Instructions for the task: Repeat the records exactly, with one exception: no images.

Provided records:
====================

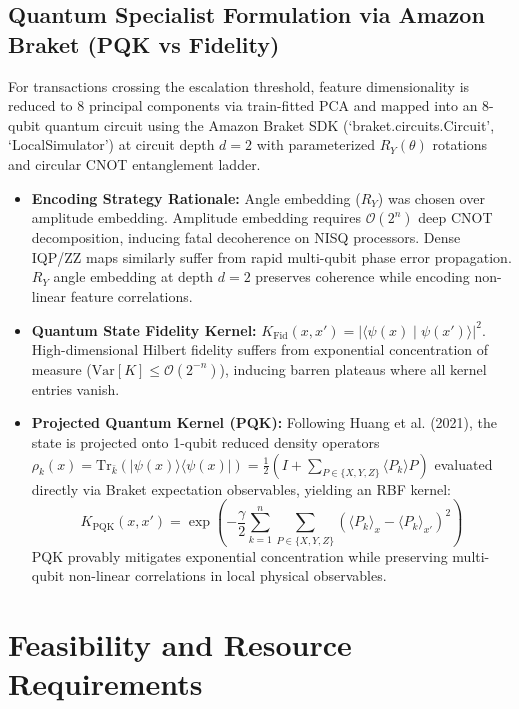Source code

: \documentclass[10pt,a4paper]{article}
\begin{document}
\subsection{Quantum Specialist Formulation via Amazon Braket (PQK vs Fidelity)}
For transactions crossing the escalation threshold, feature dimensionality is reduced to 8 principal components via train-fitted PCA and mapped into an 8-qubit quantum circuit using the Amazon Braket SDK (`braket.circuits.Circuit', `LocalSimulator') at circuit depth $d=2$ with parameterized $R_Y(\theta)$ rotations and circular CNOT entanglement ladder.
\begin{itemize}[leftmargin=*,itemsep=0.2pt,topsep=1pt]
\item \textbf{Encoding Strategy Rationale:} Angle embedding ($R_Y$) was chosen over amplitude embedding. Amplitude embedding requires $\mathcal{O}(2^n)$ deep CNOT decomposition, inducing fatal decoherence on NISQ processors. Dense IQP/ZZ maps similarly suffer from rapid multi-qubit phase error propagation. $R_Y$ angle embedding at depth $d=2$ preserves coherence while encoding non-linear feature correlations.
\item \textbf{Quantum State Fidelity Kernel:} $K_{\text{Fid}}(x, x') = |\langle \psi(x) \mid \psi(x') \rangle|^2$. High-dimensional Hilbert fidelity suffers from exponential concentration of measure ($\mathrm{Var}[K] \le \mathcal{O}(2^{-n})$), inducing barren plateaus where all kernel entries vanish.
\item \textbf{Projected Quantum Kernel (PQK):} Following Huang et al. (2021), the state is projected onto 1-qubit reduced density operators $\rho_k(x) = \text{Tr}_{\bar{k}}(|\psi(x)\rangle\langle\psi(x)|) = \frac{1}{2}(I + \sum_{P \in \{X,Y,Z\}} \langle P_k \rangle P)$ evaluated directly via Braket expectation observables, yielding an RBF kernel:
\begin{equation}
K_{\text{PQK}}(x, x') = \exp\left(-\frac{\gamma}{2}\sum_{k=1}^n \sum_{P \in \{X,Y,Z\}} (\langle P_k \rangle_x - \langle P_k \rangle_{x'})^2\right)
\end{equation}
PQK provably mitigates exponential concentration while preserving multi-qubit non-linear correlations in local physical observables.
\end{itemize}

\section{Feasibility and Resource Requirements}
\end{document}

====================

Answer section:
Source code

: \documentclass[10pt,a4paper]{article}
\begin{document}
\subsection{Quantum Specialist Formulation via Amazon Braket (PQK vs Fidelity)}
For transactions crossing the escalation threshold, feature dimensionality is reduced to 8 principal components via train-fitted PCA and mapped into an 8-qubit quantum circuit using the Amazon Braket SDK (`braket.circuits.Circuit', `LocalSimulator') at circuit depth $d=2$ with parameterized $R_Y(\theta)$ rotations and circular CNOT entanglement ladder.
\begin{itemize}[leftmargin=*,itemsep=0.2pt,topsep=1pt]
\item \textbf{Encoding Strategy Rationale:} Angle embedding ($R_Y$) was chosen over amplitude embedding. Amplitude embedding requires $\mathcal{O}(2^n)$ deep CNOT decomposition, inducing fatal decoherence on NISQ processors. Dense IQP/ZZ maps similarly suffer from rapid multi-qubit phase error propagation. $R_Y$ angle embedding at depth $d=2$ preserves coherence while encoding non-linear feature correlations.
\item \textbf{Quantum State Fidelity Kernel:} $K_{\text{Fid}}(x, x') = |\langle \psi(x) \mid \psi(x') \rangle|^2$. High-dimensional Hilbert fidelity suffers from exponential concentration of measure ($\mathrm{Var}[K] \le \mathcal{O}(2^{-n})$), inducing barren plateaus where all kernel entries vanish.
\item \textbf{Projected Quantum Kernel (PQK):} Following Huang et al. (2021), the state is projected onto 1-qubit reduced density operators $\rho_k(x) = \text{Tr}_{\bar{k}}(|\psi(x)\rangle\langle\psi(x)|) = \frac{1}{2}(I + \sum_{P \in \{X,Y,Z\}} \langle P_k \rangle P)$ evaluated directly via Braket expectation observables, yielding an RBF kernel:
\begin{equation}
K_{\text{PQK}}(x, x') = \exp\left(-\frac{\gamma}{2}\sum_{k=1}^n \sum_{P \in \{X,Y,Z\}} (\langle P_k \rangle_x - \langle P_k \rangle_{x'})^2\right)
\end{equation}
PQK provably mitigates exponential concentration while preserving multi-qubit non-linear correlations in local physical observables.
\end{itemize}

\section{Feasibility and Resource Requirements}
\end{document}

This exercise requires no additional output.